* **Records for this task**
=======

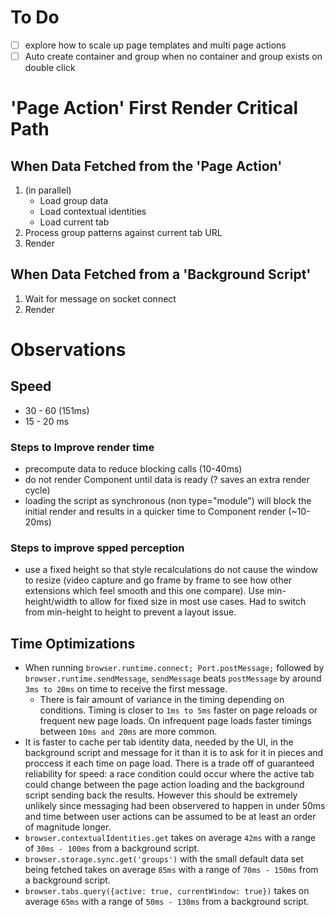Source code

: # To Do
- [ ] explore how to scale up page templates and multi page actions
- [ ] Auto create container and group when no container and group exists on double click

# 'Page Action' First Render Critical Path
## When Data Fetched from the 'Page Action'
1. (in parallel)
    - Load group data
    - Load contextual identities
    - Load current tab
2. Process group patterns against current tab URL
3. Render

## When Data Fetched from a 'Background Script'
1. Wait for message on socket connect
2. Render

# Observations
## Speed
- 30 - 60 (151ms)
- 15 - 20 ms
### Steps to Improve render time
- precompute data to reduce blocking calls (10-40ms)
- do not render Component until data is ready (? saves an extra render cycle)
- loading the script as synchronous (non type="module") will block the initial render and results in a quicker time to Component render (~10-20ms)

### Steps to improve spped perception
- use a fixed height so that style recalculations do not cause the window to resize (video capture and go frame by frame to see how other extensions which feel smooth and this one compare). Use min-height/width to allow for fixed size in most use cases. Had to switch from min-height to height to prevent a layout issue.

## Time Optimizations
- When running `browser.runtime.connect; Port.postMessage;` followed by `browser.runtime.sendMessage`, `sendMessage` beats `postMessage` by around `3ms to 20ms` on time to receive the first message.
    - There is fair amount of variance in the timing depending on conditions. Timing is closer to `1ms to 5ms` faster on page reloads or frequent new page loads. On infrequent page loads faster timings between `10ms and 20ms` are more common.
- It is faster to cache per tab identity data, needed by the UI, in the background script and message for it than it is to ask for it in pieces and proccess it each time on page load. There is a trade off of guaranteed reliability for speed: a race condition could occur where the active tab could change between the page action loading and the background script sending back the results. However this should be extremely unlikely since messaging had been observered to happen in under 50ms and time between user actions can be assumed to be at least an order of magnitude longer.
- `browser.contextualIdentities.get` takes on average `42ms` with a range of `30ms - 100ms` from a background script.
- `browser.storage.sync.get('groups')` with the small default data set being fetched takes on average `85ms` with a range of `70ms - 150ms` from a background script.
- `browser.tabs.query({active: true, currentWindow: true})` takes on average `65ms` with a range of `50ms - 130ms` from a background script.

=======

* **What to work on**
Keep every word of the records exact as you write them out, but drop the pictures.

* **Response area**
Source code

: # To Do
- [ ] explore how to scale up page templates and multi page actions
- [ ] Auto create container and group when no container and group exists on double click

# 'Page Action' First Render Critical Path
## When Data Fetched from the 'Page Action'
1. (in parallel)
    - Load group data
    - Load contextual identities
    - Load current tab
2. Process group patterns against current tab URL
3. Render

## When Data Fetched from a 'Background Script'
1. Wait for message on socket connect
2. Render

# Observations
## Speed
- 30 - 60 (151ms)
- 15 - 20 ms
### Steps to Improve render time
- precompute data to reduce blocking calls (10-40ms)
- do not render Component until data is ready (? saves an extra render cycle)
- loading the script as synchronous (non type="module") will block the initial render and results in a quicker time to Component render (~10-20ms)

### Steps to improve spped perception
- use a fixed height so that style recalculations do not cause the window to resize (video capture and go frame by frame to see how other extensions which feel smooth and this one compare). Use min-height/width to allow for fixed size in most use cases. Had to switch from min-height to height to prevent a layout issue.

## Time Optimizations
- When running `browser.runtime.connect; Port.postMessage;` followed by `browser.runtime.sendMessage`, `sendMessage` beats `postMessage` by around `3ms to 20ms` on time to receive the first message.
    - There is fair amount of variance in the timing depending on conditions. Timing is closer to `1ms to 5ms` faster on page reloads or frequent new page loads. On infrequent page loads faster timings between `10ms and 20ms` are more common.
- It is faster to cache per tab identity data, needed by the UI, in the background script and message for it than it is to ask for it in pieces and proccess it each time on page load. There is a trade off of guaranteed reliability for speed: a race condition could occur where the active tab could change between the page action loading and the background script sending back the results. However this should be extremely unlikely since messaging had been observered to happen in under 50ms and time between user actions can be assumed to be at least an order of magnitude longer.
- `browser.contextualIdentities.get` takes on average `42ms` with a range of `30ms - 100ms` from a background script.
- `browser.storage.sync.get('groups')` with the small default data set being fetched takes on average `85ms` with a range of `70ms - 150ms` from a background script.
- `browser.tabs.query({active: true, currentWindow: true})` takes on average `65ms` with a range of `50ms - 130ms` from a background script.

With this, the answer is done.